Abnormalities in chromosome 17 and p53 in lung carcinoma cells detected by fluorescence in situ hybridization.

作者信息

Kawai Toshiaki, Hiroi Sadayuki, Nakanishi Kuniaki, Sakurai Yutaka, Torikata Chikao

机构信息

Department of Pathology, National Defense Medical College, Tokorozawa, Japan.

出版信息

Pathol Int. 2004 Jun;54(6):413-9. doi: 10.1111/j.1440-1827.2004.01635.x.

Abstract

The value of fluorescence in situ hybridization (FISH) as an aid to deciding the prognosis for lung carcinoma patients, comparing quantitatively the signal from the p53 gene (17p13.1) on chromosome 17, was studied.

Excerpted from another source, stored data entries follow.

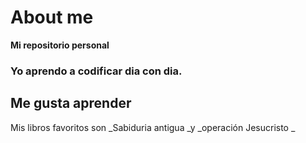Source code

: # About me
**Mi repositorio personal**
### Yo aprendo a codificar dia con dia.
## Me gusta aprender
Mis libros favoritos son _Sabiduria antigua _y _operación Jesucristo
_
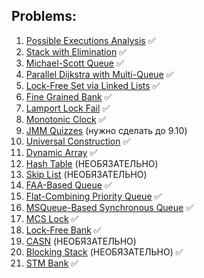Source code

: ## Problems:
1. [Possible Executions Analysis](possible-executions-analysis) ✅
2. [Stack with Elimination](stack-elimination) ✅
3. [Michael-Scott Queue](msqueue) ✅
4. [Parallel Dijkstra with Multi-Queue](dijkstra) ✅
5. [Lock-Free Set via Linked Lists](linked-list-set) ✅
6. [Fine Grained Bank](fine-grained-bank) ✅
7. [Lamport Lock Fail](lamport-lock-fail) ✅
8. [Monotonic Clock](monotonic-clock) ✅
9. [JMM Quizzes](jmm-executions-analysis/README.md) (нужно сделать до 9.10)
10. [Universal Construction](universal-construction) ✅
11. [Dynamic Array](dynamic-array) ✅
12. [Hash Table](hash-table/README.md) (НЕОБЯЗАТЕЛЬНО)
13. [Skip List](skip-list/README.md) (НЕОБЯЗАТЕЛЬНО)
14. [FAA-Based Queue](faa-queue) ✅ 
15. [Flat-Combining Priority Queue](fc-priority-queue) ✅
16. [MSQueue-Based Synchronous Queue](synchronous-queue) ✅
17. [MCS Lock](mcs-lock) ✅
18. [Lock-Free Bank](lock-free-bank) ✅
19. [CASN](casn/README.md) (НЕОБЯЗАТЕЛЬНО)
20. [Blocking Stack](blocking-stack) (НЕОБЯЗАТЕЛЬНО) ✅
21. [STM Bank](stm-bank) ✅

A dual-labeling technique was used, using probes for the centromeric region of chromosome 17 and for the p53 gene locus. FISH was used on frozen sections of 68 surgically resected lung carcinoma (20 adenocarcinoma; 37 squamous cell carcinoma; 11 large, small, and other cell carcinoma). Hybridization signals were counted for 100-200 interphase nuclei per specimen using a Zeiss confocal laser scanning microscope (Carl Zeiss, Oberkochen, Germany) equipped with a bandpass filter for diaminophenolindole and a longpass filter for rhodamine. Clinicopathologic data were evaluated using the Statistical Analysis System. Chromosome 17 polysomy (three or more signals) was greater in poorly differentiated than in well-differentiated lung carcinoma (P < 0.05). p53 deletion correlated with p53 immunostaining (P < 0.05). Thus, analysis by FISH using DNA probes for chromosome 17 and p53 may be of some, albeit limited, value in determination of prognosis.

摘要

研究了荧光原位杂交(FISH)在辅助判断肺癌患者预后方面的价值,通过定量比较17号染色体上p53基因(17p13.1)的信号。采用双标记技术,使用针对17号染色体着丝粒区域和p53基因位点的探针。对68例手术切除的肺癌(20例腺癌;37例鳞状细胞癌;11例大细胞、小细胞及其他细胞癌)的冰冻切片进行FISH检测。使用配备有用于二氨基苯酚吲哚的带通滤光片和用于罗丹明的长通滤光片的蔡司共聚焦激光扫描显微镜(德国奥伯科亨的卡尔·蔡司公司),对每个标本的100 - 200个间期核的杂交信号进行计数。使用统计分析系统评估临床病理数据。低分化肺癌的17号染色体多体性(三个或更多信号)高于高分化肺癌(P < 0.05)。p53缺失与p53免疫染色相关(P < 0.05)。因此,使用针对17号染色体和p53的DNA探针进行FISH分析在判断预后方面可能具有一定价值,尽管有限。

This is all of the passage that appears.